* **TASK STATEMENT**:
Write out, exactly as they stand, the line containing "most macrovector operations." and all subsequent lines up to and including the final line of the records.
= = = = =
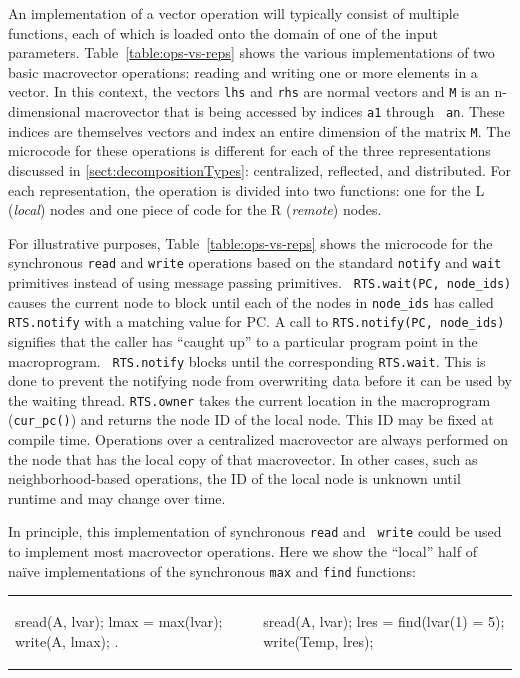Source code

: An implementation of a vector operation will typically consist of
multiple functions, each of which is loaded onto the domain of one of
the input parameters.  Table~\ref{table:ops-vs-reps}
shows the various implementations of two basic macrovector operations: reading and writing one or
more elements in a vector. In this context, the vectors {\tt lhs} and
{\tt rhs} are normal vectors and {\tt M} is an n-dimensional
macrovector that is being accessed by indices {\tt a1} through {\tt
  an}.  These indices are themselves vectors and index an entire
dimension of the matrix {\tt M}.  The microcode for these operations
is different for each of the three representations discussed in
\ref{sect:decompositionTypes}: centralized, reflected, and
distributed.  For each representation, the operation is divided into
two functions: one for the L (\emph{local}) nodes and one piece of
code for the R (\emph{remote}) nodes.

For illustrative purposes, Table~\ref{table:ops-vs-reps} shows the microcode for
the  synchronous {\tt read} and {\tt write} operations based on the standard {\tt notify}
and {\tt wait} primitives instead of using message passing primitives.  {\tt
RTS.wait(PC, node\_ids)} causes the current node to block until each of the
nodes in {\tt node\_ids} has called {\tt RTS.notify} with a matching value for
PC. A call to {\tt RTS.notify(PC, node\_ids)} signifies that the caller has
``caught up'' to a particular program point in the macroprogram. {\tt
RTS.notify} blocks until the corresponding {\tt RTS.wait}. This is done to
prevent the notifying node from overwriting data before it can be used by the
waiting thread.  {\tt RTS.owner} takes the current location in the macroprogram
({\tt cur\_pc()}) and returns the node ID of the local node. This ID may be
fixed at compile time. Operations over a centralized macrovector
are always performed on the node that has the local copy of that macrovector. In
other cases, such as neighborhood-based operations, the ID of the local node is
unknown until runtime and may change over time.

In principle, this implementation of synchronous {\tt read} and {\tt
  write} could be used to implement most macrovector operations.
Here we show the ``local'' half of na\"{i}ve implementations
of the synchronous {\tt max} and {\tt find} functions:

\begin{tabular}{l|ll}
{\begin{macrolab}
sread(A, lvar);
lmax = max(lvar);
write(A, lmax);
.
\end{macrolab}}
& ~ &
{\begin{macrolab}
sread(A, lvar); 
lres =
  find(lvar(1) = 5); 
write(Temp, lres);
\end{macrolab}}
\end{tabular}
= = = = =
* **WRITTEN SOLUTION**:
  write} could be used to implement most macrovector operations.
Here we show the ``local'' half of na\"{i}ve implementations
of the synchronous {\tt max} and {\tt find} functions:

\begin{tabular}{l|ll}
{\begin{macrolab}
sread(A, lvar);
lmax = max(lvar);
write(A, lmax);
.
\end{macrolab}}
& ~ &
{\begin{macrolab}
sread(A, lvar); 
lres =
  find(lvar(1) = 5); 
write(Temp, lres);
\end{macrolab}}
\end{tabular}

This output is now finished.